Often, people turn to high-caffeine beverages and energy drinks to give them the boost they need to get through the day. However, many of these drinks are loaded with refined sugars and high amounts of caffeine, which can cause a burst of energy, then a rapid crash.
Learn lifestyle strategies that help eliminate this roller coaster effect while boosting energy throughout the day.
- Get a Good Night’s Sleep
- Get Moving
- Eat a Healthy Breakfast
- Stay Hydrated
- Reduce Stress
- Choose Whole Grains, Limit Sugar
- Turn Coffee into a Protein Drink
- Choose Healthy Snacks
- Increase Magnesium Intake
- Achieve pH Balance
Get a Good Night’s Sleep
Getting between seven and nine hours of sleep per night is optimal. However, the actual time a person falls asleep is also important. Sleeping from 2 a.m. to 10 a.m. may not be as restorative as sleeping from 10 p.m. to 6 a.m. This is because many restorative processes, including hormone secretion, body temperature and digestion, are linked to natural light exposure. Aim to go to bed and get up at the same time every day, even on the weekends.
A brief bout of exercise (as little as 10 minutes) can improve energy levels and a person’s mood. Physical activity, even walking, is a great energy booster. Walking can be done anywhere and only requires a good pair of shoes. To achieve health benefits, it is recommended that adults engage in about 2.5 hours of moderate-intensity physical activity, such as brisk walking, each week.
Eat a Healthy Breakfast
People who skip breakfast are essentially running on empty. Research has shown that breakfast eaters have more energy throughout the day, in addition to more success with weight loss and maintenance. Keep breakfast healthy by incorporating sources of lean protein, healthy fats and whole grains, such as whole-wheat toast with peanut butter and a banana.
Even slight dehydration can leave a person feeling tired and lethargic. Keep a tall glass of water or a water bottle with you throughout the day. Note that hunger is sometimes mistaken for thirst, but fatigue can also be a mask for thirst. Cut down on alcohol intake because it dehydrates and can also interfere with deep sleep.
Stress has a major impact on energy levels. Stress can leave a person feeling both mentally and physically exhausted. Even low but chronic levels of stress will negatively affect a person over time. Try to take 20 minutes for yourself every day just to relax. Turn the TV and computer off, sip some tea, and read a book or listen to music.
Choose Whole Grains, Limit Sugar
Eating whole grains provides a slow and steady release of fuel (carbohydrates) into the bloodstream, keeping energy levels consistent and balanced throughout the day. Refined-flour products, sweets and other high-sugar foods cause a spike in blood sugar, which allows for a temporary energy boost that is then followed by a rapid decrease in blood sugar. This roller coaster of high and low blood sugar leaves a person depleted.

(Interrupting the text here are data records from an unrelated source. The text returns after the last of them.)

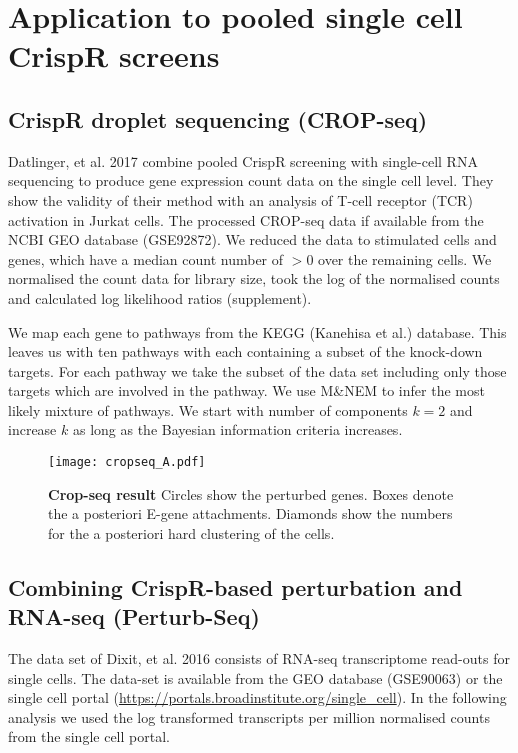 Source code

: \documentclass[12pt]{article}
\begin{document}
\section{Application to pooled single cell CrispR screens}

\subsection{CrispR droplet sequencing (CROP-seq)}

Datlinger, et al. 2017 combine pooled CrispR screening with single-cell RNA sequencing to produce gene expression count data on the single cell level. They show the validity of their method with an analysis of T-cell receptor (TCR) activation in Jurkat cells. The processed CROP-seq data if available from the NCBI GEO database (GSE92872). We reduced the data to stimulated cells and genes, which have a median count number of $> 0$ over the remaining cells. We normalised the count data for library size, took the log of the normalised counts and calculated log likelihood ratios (supplement).

We map each gene to pathways from the KEGG (Kanehisa et al.) database. This leaves us with ten pathways with each containing a subset of the knock-down targets. For each pathway we take the subset of the data set including only those targets which are involved in the pathway. We use M\&NEM to infer the most likely mixture of pathways. We start with number of components $k=2$ and increase $k$ as long as the Bayesian information criteria increases. 

\begin{figure}
\texttt{[image: cropseq\_A.pdf]}%
\caption{\textbf{Crop-seq result} Circles show the perturbed genes. Boxes denote the a posteriori E-gene attachments. Diamonds show the numbers for the a posteriori hard clustering of the cells. }\label{fig:cropseq}
\end{figure}

\subsection{Combining CrispR-based perturbation and RNA-seq (Perturb-Seq)}

The data set of Dixit, et al. 2016 consists of RNA-seq transcriptome read-outs for single cells. The data-set is available from the GEO database (GSE90063) or the single cell portal (\url{https://portals.broadinstitute.org/single_cell}). In the following analysis we used the log transformed transcripts per million normalised counts from the single cell portal. 
\end{document}
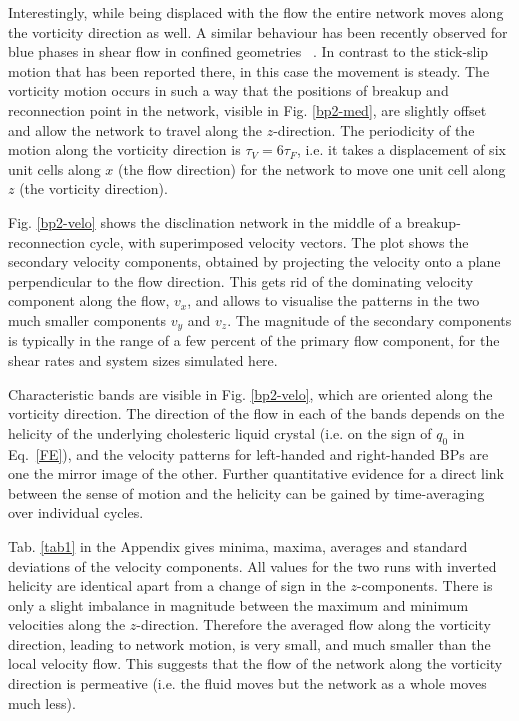 \documentclass[aps,pre,reprint,superscriptaddress, twocolumn]{revtex4}
\begin{document}
Interestingly, while being displaced with the flow the entire network moves 
along the vorticity direction as well.  A similar behaviour has been recently 
observed for blue phases in shear flow in confined geometries ~\cite{Henrich:2012b}.
In contrast to the stick-slip motion that has been reported there,
in this case the movement is steady. 
The vorticity motion occurs in such a way that the positions of breakup and reconnection 
point in the network, visible in Fig. \ref{bp2-med}, are slightly offset and allow the network 
to travel along the $z$-direction. The periodicity of the motion along the vorticity direction
is $\tau_V=6\tau_F$, 
i.e. it takes a displacement of six unit cells along $x$ (the flow direction) 
for the network to move one unit cell along $z$ (the vorticity direction).

Fig. \ref{bp2-velo} shows the disclination network in the middle of a breakup-reconnection
cycle, with superimposed velocity vectors.
The plot shows the secondary velocity components, obtained by projecting the
velocity onto a plane perpendicular to the flow direction.
This gets rid of the dominating velocity component along the flow, $v_x$, and 
allows to visualise the patterns in the 
two much smaller components $v_y$ and $v_z$.
The magnitude of the secondary components is typically in the range of a 
few percent of the primary flow component, for the shear rates 
and system sizes simulated here.

Characteristic bands are visible in Fig. \ref{bp2-velo}, which are 
oriented along the vorticity direction. The direction of the flow
in each of the bands depends on the helicity of the underlying cholesteric
liquid crystal (i.e. on the sign of $q_0$ in Eq.~\ref{FE}), and the velocity
patterns for left-handed and right-handed BPs are one the mirror image of
the other. 
Further quantitative evidence for a direct link between the sense of motion 
and the helicity can be gained by time-averaging over individual cycles.

Tab. \ref{tab1} in the Appendix 
gives minima, maxima, averages and standard deviations 
of the velocity components.
All values for the two runs with inverted helicity are identical apart 
from a change of sign in the $z$-components.
There is only a slight imbalance in magnitude 
between the maximum and minimum velocities 
along the $z$-direction. Therefore the averaged flow along the vorticity
direction, leading to network motion, is very small, and much smaller than
the local velocity flow. This suggests that the
flow of the network along the vorticity 
direction is permeative (i.e. the fluid moves but the network as a whole 
moves much less). 
\end{document}
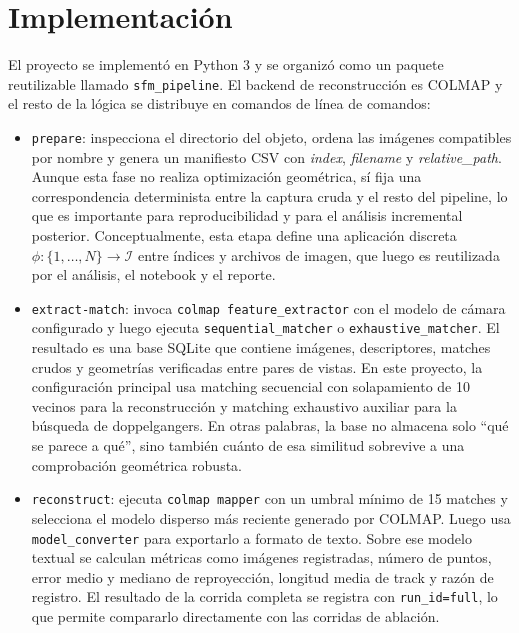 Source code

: \documentclass[conference]{IEEEtran}
\begin{document}
\section{Implementaci\'on}\label{sec:impl}

El proyecto se implement\'o en Python 3 y se organiz\'o como un paquete reutilizable llamado \texttt{sfm\_pipeline}. El backend de reconstrucci\'on es COLMAP y el resto de la l\'ogica se distribuye en comandos de l\'inea de comandos:

\begin{itemize}
  \item \texttt{prepare}: inspecciona el directorio del objeto, ordena las im\'agenes compatibles por nombre y genera un manifiesto CSV con \emph{index}, \emph{filename} y \emph{relative\_path}. Aunque esta fase no realiza optimizaci\'on geom\'etrica, s\'i fija una correspondencia determinista entre la captura cruda y el resto del pipeline, lo que es importante para reproducibilidad y para el an\'alisis incremental posterior. Conceptualmente, esta etapa define una aplicaci\'on discreta \(\phi:\{1,\dots,N\}\rightarrow\mathcal{I}\) entre \'indices y archivos de imagen, que luego es reutilizada por el an\'alisis, el notebook y el reporte.

  \item \texttt{extract-match}: invoca \texttt{colmap feature\_extractor} con el modelo de c\'amara configurado y luego ejecuta \texttt{sequential\_matcher} o \texttt{exhaustive\_matcher}. El resultado es una base SQLite que contiene im\'agenes, descriptores, matches crudos y geometr\'ias verificadas entre pares de vistas. En este proyecto, la configuraci\'on principal usa matching secuencial con solapamiento de 10 vecinos para la reconstrucci\'on y matching exhaustivo auxiliar para la b\'usqueda de doppelgangers. En otras palabras, la base no almacena solo ``qu\'e se parece a qu\'e'', sino tambi\'en cu\'anto de esa similitud sobrevive a una comprobaci\'on geom\'etrica robusta.

  \item \texttt{reconstruct}: ejecuta \texttt{colmap mapper} con un umbral m\'inimo de 15 matches y selecciona el modelo disperso m\'as reciente generado por COLMAP. Luego usa \texttt{model\_converter} para exportarlo a formato de texto. Sobre ese modelo textual se calculan m\'etricas como im\'agenes registradas, n\'umero de puntos, error medio y mediano de reproyecci\'on, longitud media de track y raz\'on de registro. El resultado de la corrida completa se registra con \texttt{run\_id=full}, lo que permite compararlo directamente con las corridas de ablaci\'on.


\end{itemize}
\end{document}
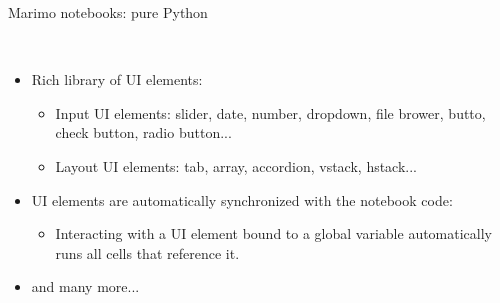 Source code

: \documentclass[11pt, serif, mathserif, compress]{beamer}  %
\begin{document}
\begin{frame}{Marimo notebooks: pure Python}

  \begin {bclogo}[noborder=true, couleur=gray!20, couleurBarre=Chocolate, logo=\raisebox{1mm}{\,\huge😍}, marge=0, margeG=-0.5, margeD=-0.5]
    {\ }\smallskip

    \begin{itemize}\setlength\itemsep{3mm}
      
    \item Rich library of UI elements:
      
      \begin{itemize}\setlength\itemsep{1mm}        
      \item<2-> Input UI elements: slider, date, number, dropdown, file brower, butto, check button, radio button...
      \item<3-> Layout UI elements: tab, array, accordion, vstack, hstack...
      \end{itemize}

    \item<4-> UI elements are automatically synchronized with the notebook code:
    
      \begin{itemize}\setlength\itemsep{1mm}        
      \item Interacting with a UI element bound to a global variable automatically runs all cells that reference it.
      \end{itemize}
  
    \item<5-> and many more... 

    \end{itemize}
  \end{bclogo}

\end{frame}
\end{document}
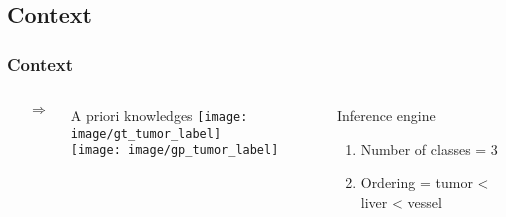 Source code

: 	\subsection[Context]{Context}
		\begin{frame}
			\frametitle{Context}
			\begin{columns}[c]	
			\column{8em}			
				\begin{center}
					\\
					\vspace{1em}
					\\
				\end{center}
			\column{0.1em}
				$\Rightarrow$
			\column{17em}			
				\begin{exampleblock}{A priori knowledges}
					\texttt{[image: image/gt\_tumor\_label]}\\
					\texttt{[image: image/gp\_tumor\_label]}
				\end{exampleblock}
				\begin{block}{Inference engine}
					\begin{enumerate}
						\item Number of classes = 3
						\item Ordering = tumor < liver < vessel
					\end{enumerate}				
				\end{block}
			\end{columns}					
		\end{frame}

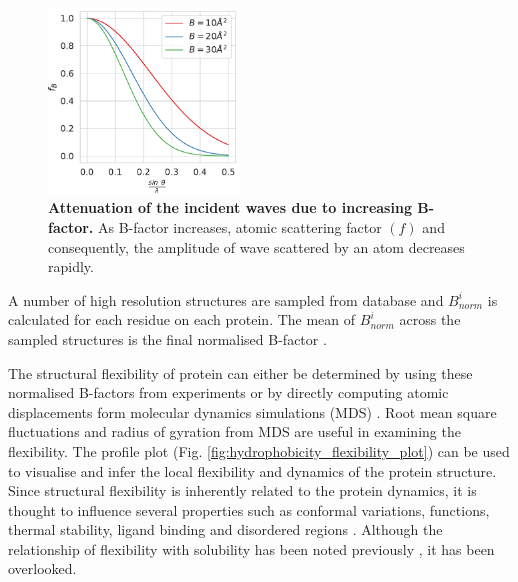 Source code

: \begin{figure}
  \begin{center}
    \includegraphics[width=0.45\textwidth]{chapters/Introduction/Figures/bfactors.pdf}
    \caption[Attenuation of the incident waves due to increasing B-factor.]{\textbf{Attenuation of the incident waves due to increasing B-factor.} As B-factor increases, atomic scattering factor $(f)$ and consequently, the amplitude of wave scattered by an atom decreases rapidly.}%
    \label{fig:bfactors}
  \end{center}
\end{figure}


A number of high resolution structures are sampled from database and $B_{norm}^i$ is calculated for each residue on each protein. The mean of $B_{norm}^i$ across the sampled structures is the final normalised B-factor \cite{Schlessinger2005-ps, Smith2003-gb, Karplus1985-ea, vihinen1994accuracy}. 


The structural flexibility of protein can either be determined by using these normalised B-factors from experiments or by directly computing atomic displacements form molecular dynamics simulations (MDS) 
\cite{dong2018structural, kufareva2011methods}. Root mean square fluctuations and radius of gyration from MDS are useful in examining the flexibility. The profile plot (Fig. \ref{fig:hydrophobicity_flexibility_plot}) can be used to visualise and infer the local flexibility and dynamics of the protein structure. Since structural flexibility is inherently related to the protein dynamics, it is thought to influence several properties such as conformal variations, functions, thermal stability, ligand binding and disordered regions  \cite{Vihinen1987-jo, Teague2003-vq, Ma2005-cr, Yuan2005-gl, Yin2011-su, amaral2017protein}. Although the relationship of flexibility with solubility has been noted previously \cite{Tsumoto2003-qp}, it has been overlooked. 


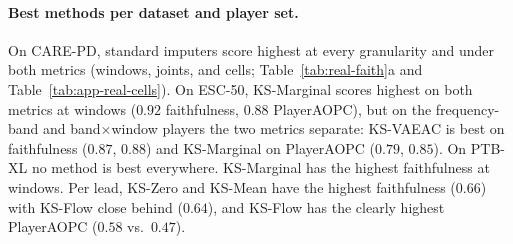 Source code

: \begin{table}[t]
\centering
\caption{\textbf{Real-data protocol.}  Tasks, classifiers, and the three
player-set tracks per dataset.  All tracks: $3$ folds, $200$ sequences per
fold ($200/180/200$ on CARE-PD), folds pooled.  Sampled designs share the
coalition protocol of Appendix~\ref{app:coalition_protocol} (seed $7919$).
CARE-PD folds are leave-one-subject-out.  ESC-50 uses folds $1$--$3$ of its
$5$ stratified folds.}
\label{tab:app-real-protocol}
\small
\setlength{\tabcolsep}{4pt}
\end{table}

\paragraph{Best methods per dataset and player set.}
\label{app:real_best}
On CARE-PD, standard imputers score highest at every granularity and under
both metrics (windows, joints, and cells; Table~\ref{tab:real-faith}a and
Table~\ref{tab:app-real-cells}).  On ESC-50, KS-Marginal scores highest on
both metrics at windows ($0.92$ faithfulness, $0.88$ PlayerAOPC), but on
the frequency-band and band$\times$window players the two metrics
separate: KS-VAEAC is best on faithfulness ($0.87$, $0.88$) and KS-Marginal
on PlayerAOPC ($0.79$, $0.85$).  On PTB-XL no method is best everywhere.
KS-Marginal has the highest faithfulness at windows.  Per lead, KS-Zero and
KS-Mean have the highest faithfulness ($0.66$) with KS-Flow close behind
($0.64$), and KS-Flow has the clearly highest PlayerAOPC ($0.58$ vs.\
$0.47$).

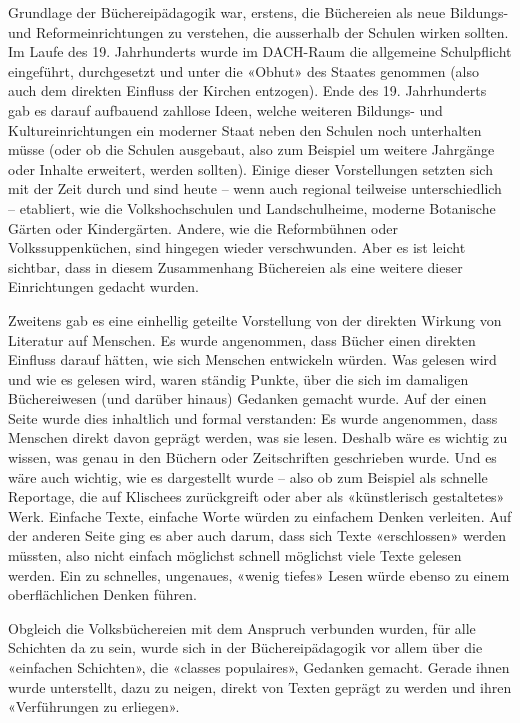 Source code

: \documentclass[a4paper,
fontsize=11pt,
oneside,
numbers=noperiodatend,
parskip=half-,
bibliography=totoc,
final
]{scrartcl}
\begin{document}
Grundlage der Büchereipädagogik war, erstens, die Büchereien als neue
Bildungs- und Reformeinrichtungen zu verstehen, die ausserhalb der
Schulen wirken sollten. Im Laufe des 19. Jahrhunderts wurde im DACH-Raum
die allgemeine Schulpflicht eingeführt, durchgesetzt und unter die
«Obhut» des Staates genommen (also auch dem direkten Einfluss der
Kirchen entzogen). Ende des 19. Jahrhunderts gab es darauf aufbauend
zahllose Ideen, welche weiteren Bildungs- und Kultureinrichtungen ein
moderner Staat neben den Schulen noch unterhalten müsse (oder ob die
Schulen ausgebaut, also zum Beispiel um weitere Jahrgänge oder Inhalte
erweitert, werden sollten). Einige dieser Vorstellungen setzten sich mit
der Zeit durch und sind heute -- wenn auch regional teilweise
unterschiedlich -- etabliert, wie die Volkshochschulen und
Landschulheime, moderne Botanische Gärten oder Kindergärten. Andere, wie
die Reformbühnen oder Volkssuppenküchen, sind hingegen wieder
verschwunden. Aber es ist leicht sichtbar, dass in diesem Zusammenhang
Büchereien als eine weitere dieser Einrichtungen gedacht wurden.

Zweitens gab es eine einhellig geteilte Vorstellung von der direkten
Wirkung von Literatur auf Menschen. Es wurde angenommen, dass Bücher
einen direkten Einfluss darauf hätten, wie sich Menschen entwickeln
würden. Was gelesen wird und wie es gelesen wird, waren ständig Punkte,
über die sich im damaligen Büchereiwesen (und darüber hinaus) Gedanken
gemacht wurde. Auf der einen Seite wurde dies inhaltlich und formal
verstanden: Es wurde angenommen, dass Menschen direkt davon geprägt
werden, was sie lesen. Deshalb wäre es wichtig zu wissen, was genau in
den Büchern oder Zeitschriften geschrieben wurde. Und es wäre auch
wichtig, wie es dargestellt wurde -- also ob zum Beispiel als schnelle
Reportage, die auf Klischees zurückgreift oder aber als «künstlerisch
gestaltetes» Werk. Einfache Texte, einfache Worte würden zu einfachem
Denken verleiten. Auf der anderen Seite ging es aber auch darum, dass
sich Texte «erschlossen» werden müssten, also nicht einfach möglichst
schnell möglichst viele Texte gelesen werden. Ein zu schnelles,
ungenaues, «wenig tiefes» Lesen würde ebenso zu einem oberflächlichen
Denken führen.

Obgleich die Volksbüchereien mit dem Anspruch verbunden wurden, für alle
Schichten da zu sein, wurde sich in der Büchereipädagogik vor allem über
die «einfachen Schichten», die «classes populaires», Gedanken gemacht.
Gerade ihnen wurde unterstellt, dazu zu neigen, direkt von Texten
geprägt zu werden und ihren «Verführungen zu erliegen».
\end{document}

Turn Coffee into a Protein Drink
Put skim or reduced-fat milk in coffee instead of creamer. The protein in milk helps sustain energy levels, as well as provides some bone-building calcium. Create a healthy breakfast by pairing it with a healthy fat, such as an ounce of almonds.
Choose Healthy Snacks
It is important to snack throughout the day. However, make smart snack choices. Have a couple of snacks that combine protein, fiber and a little fat, such as an apple and string cheese or yogurt and nuts. This helps to sustain energy levels throughout the day. The carbohydrates provide an energy boost, protein keeps energy up and the fat makes energy last.
Increase Magnesium Intake
Eating a varied and healthy diet is important to ensure nutrition needs are met; however, if energy levels are not where they should be, it could indicate a magnesium deficiency. Magnesium is an important mineral needed for more than 300 biochemical reactions in the body. It can specifically affect energy levels because magnesium is necessary to break down glucose for use by the body as energy. Recommended daily amounts–400–420 mg for men and 310–320 mg for women–can be obtained by eating a variety of foods such as whole grains, beans, milk, fish and nuts.
Achieve pH Balance
After being digested, absorbed and metabolized, foods release either an acid or an alkaline base (bicarbonate) into the blood. Grains, fish, meat, poultry, shellfish, cheese, milk and salt all produce acid. Fruits and vegetables produce alkaline. A diet high in acid-producing foods causes an imbalance between acid and alkaline, which could lead to loss of essential minerals such as potassium, magnesium, calcium and sodium as the body tries to restore equilibrium. This imbalance is thought to affect immune systems and decrease energy levels. To ensure a balance, be sure to eat a diet that includes lots of alkaline foods, such as leafy green vegetables, beets, celery, figs, dates and cantaloupes.